ANZAC and Kiwi Halls

58-62 Bell Street And Birdwood Street, Featherston

  • ANZAC and Kiwi Halls.
    Copyright: NZ Historic Places Trust. Taken By: Rebecca O'Brien. Date: 18/08/2002.
  • ANZAC and Kiwi Halls.
    Copyright: Kath Jennings.
  • ANZAC and Kiwi Halls. Interior.
    Copyright: NZ Historic Places Trust. Taken By: Rebecca O'Brien. Date: 18/08/2002.

List Entry Information

List Entry Status Listed List Entry Type Historic Place Category 1 Public Access Private/No Public Access
List Number 3953 Date Entered 2nd July 1987 Date of Effect 2nd July 1987


Extent of List Entry

Extent includes part of the land described as Pt Secs 213-214 Town of Featherston (RTs WN225/233 and WN343/242), Wellington Land District, and the buildings known as ANZAC and Kiwi Halls thereon.

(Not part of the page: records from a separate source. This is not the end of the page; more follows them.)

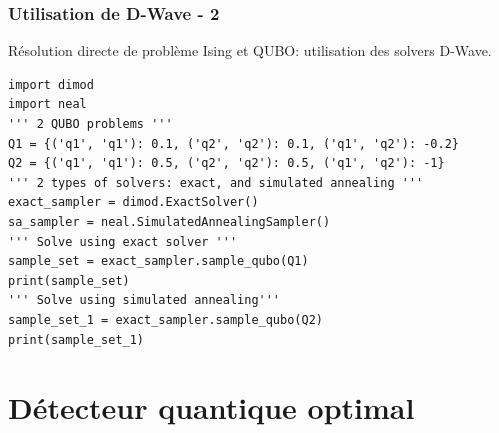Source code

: \documentclass{beamer}
\begin{document}
\begin{frame}[fragile]
    \frametitle{Utilisation de D-Wave - 2}
    Résolution directe de problème Ising et QUBO: utilisation des solvers D-Wave.
    \begin{lstlisting}[style=CStyle, basicstyle=\tiny]
import dimod
import neal
''' 2 QUBO problems '''
Q1 = {('q1', 'q1'): 0.1, ('q2', 'q2'): 0.1, ('q1', 'q2'): -0.2}
Q2 = {('q1', 'q1'): 0.5, ('q2', 'q2'): 0.5, ('q1', 'q2'): -1}
''' 2 types of solvers: exact, and simulated annealing '''
exact_sampler = dimod.ExactSolver()
sa_sampler = neal.SimulatedAnnealingSampler()
''' Solve using exact solver '''
sample_set = exact_sampler.sample_qubo(Q1)
print(sample_set)
''' Solve using simulated annealing'''
sample_set_1 = exact_sampler.sample_qubo(Q2)
print(sample_set_1)

\end{lstlisting}
\end{frame}

\section[Détection optimale]{Détecteur quantique optimal}

\begin{frame}
\end{frame}
\end{document}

See extent map tabled at the Rārangi Kōrero Committee meeting on 30 April 2019.

City/District Council

South Wairarapa District


Wellington Region

Legal description

Pt Secs 213-214 Town of Featherston (RT WN343/242), Wellington Land District


When New Zealand's largest military training camp was established in Featherston in 1916, the settlers of the area showed their appreciation of the soldiers by erecting a magnificent social hall known as 'the ANZAC Club' on the corner of Bell and Birdwood Streets. Built near the railway station, the club was designed to entertain its soldier visitors and save them from the 'pitfalls of the towns and cities'. Initiated by three early settlers, the land, building and furnishings were entirely paid for by descendants of early Featherston pioneers. Designed and erected by builders Murray & Rayson, no expense was spared on the project, the completed complex costing just over £8759. Inside, reading and writing rooms, billiard tables, a supper room and a refreshment bar were all provided for the comfort of the soldiers. Weekly balls were held in the main concert hall, which was capable of seating 600 people, and included a stage and dressing rooms. Electricity was supplied by a generator, as Featherston was not connected to the national grid until 1925. The unusual decision not to provide entirely separate facilities for officers earned the building praise from at least one Member of Parliament present at its opening.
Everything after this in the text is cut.